No canto da sala havia uma caixa já coberta de poeira. J Madeiro esquecera, já


estava lá quando chegou, no dia em que ela partiu. Dilia. Não sabia quanto tempo
ficara só, num silêncio tão prolongado que não reconheceu a própria voz [Bingo.
Ficou bonito, bastou não exagerar] quando chamou por ela. [Gostei dos últimos
dois parágrafos, com todas as ressalvas]

Pegou a caixa no colo, um envelope caiu no chão. Abriu a carta. [Já é implícito
que leu, além do mais, o “e leu” tira a dramaticidade do ato. Preferir a elipse.]
Era noite e J Madeiro ainda chorava abraçado à farda do filho. As medalhas
brilhando na casaca. O vento trouxe o cheiro do mato e ele lembrou, Dilia tinha
o cheiro do campo e sorria, tinha os olhos castanhos iguais aos do filho Moisés.

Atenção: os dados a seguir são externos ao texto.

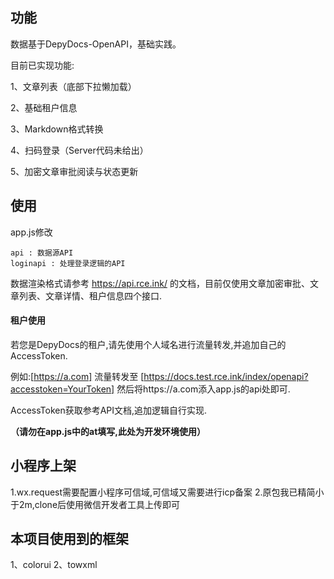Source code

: ## 功能

数据基于DepyDocs-OpenAPI，基础实践。

目前已实现功能:

1、文章列表（底部下拉懒加载）

2、基础租户信息

3、Markdown格式转换

4、扫码登录（Server代码未给出）

5、加密文章审批阅读与状态更新

## 使用

app.js修改

```
api : 数据源API
loginapi : 处理登录逻辑的API
```

数据渲染格式请参考 https://api.rce.ink/ 的文档，目前仅使用文章加密审批、文章列表、文章详情、租户信息四个接口.

#### 租户使用

若您是DepyDocs的租户,请先使用个人域名进行流量转发,并追加自己的AccessToken.

例如:[https://a.com] 流量转发至 [https://docs.test.rce.ink/index/openapi?accesstoken=YourToken] 然后将https://a.com添入app.js的api处即可.

AccessToken获取参考API文档,追加逻辑自行实现.

**（请勿在app.js中的at填写,此处为开发环境使用）**

## 小程序上架

1.wx.request需要配置小程序可信域,可信域又需要进行icp备案
2.原包我已精简小于2m,clone后使用微信开发者工具上传即可

## 本项目使用到的框架

1、colorui
2、towxml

[FUI ELOGIAR PRA QUÊ? Que breguice, homem. Muito exagero. O final ficou
muito solto, não gosto da hipótese se suicídio, que teria sido óbvio, e foi a
primeira opção. Mas é preciso amarrar bem o desfecho. Para o que você fez, a
solução mais simples seria parar de dizer que o homem chora. Era noite,
Madeiro entrou no quarto do filho —seria preciso mencionar um —, abriu o
velho guarda-roupa. Retirou a farda do filho e tomou-a nos braços, as medalhas
soavam na casaca. Ele se lembrava, sim, Dilia, ele cheirava a alfazema, aquela
que você colocava nas roupas após engomá-las. E lembrou-se da esposa,
passando ferro, e do menino. Olhos castanhos, os olhos da mãe. Não é o ideal, é
apenas um exemplo. Seria preciso achar um final, nem que seja, feito
Tchekhov, matando o velho de alguma doença. É melhor que o suicídio.]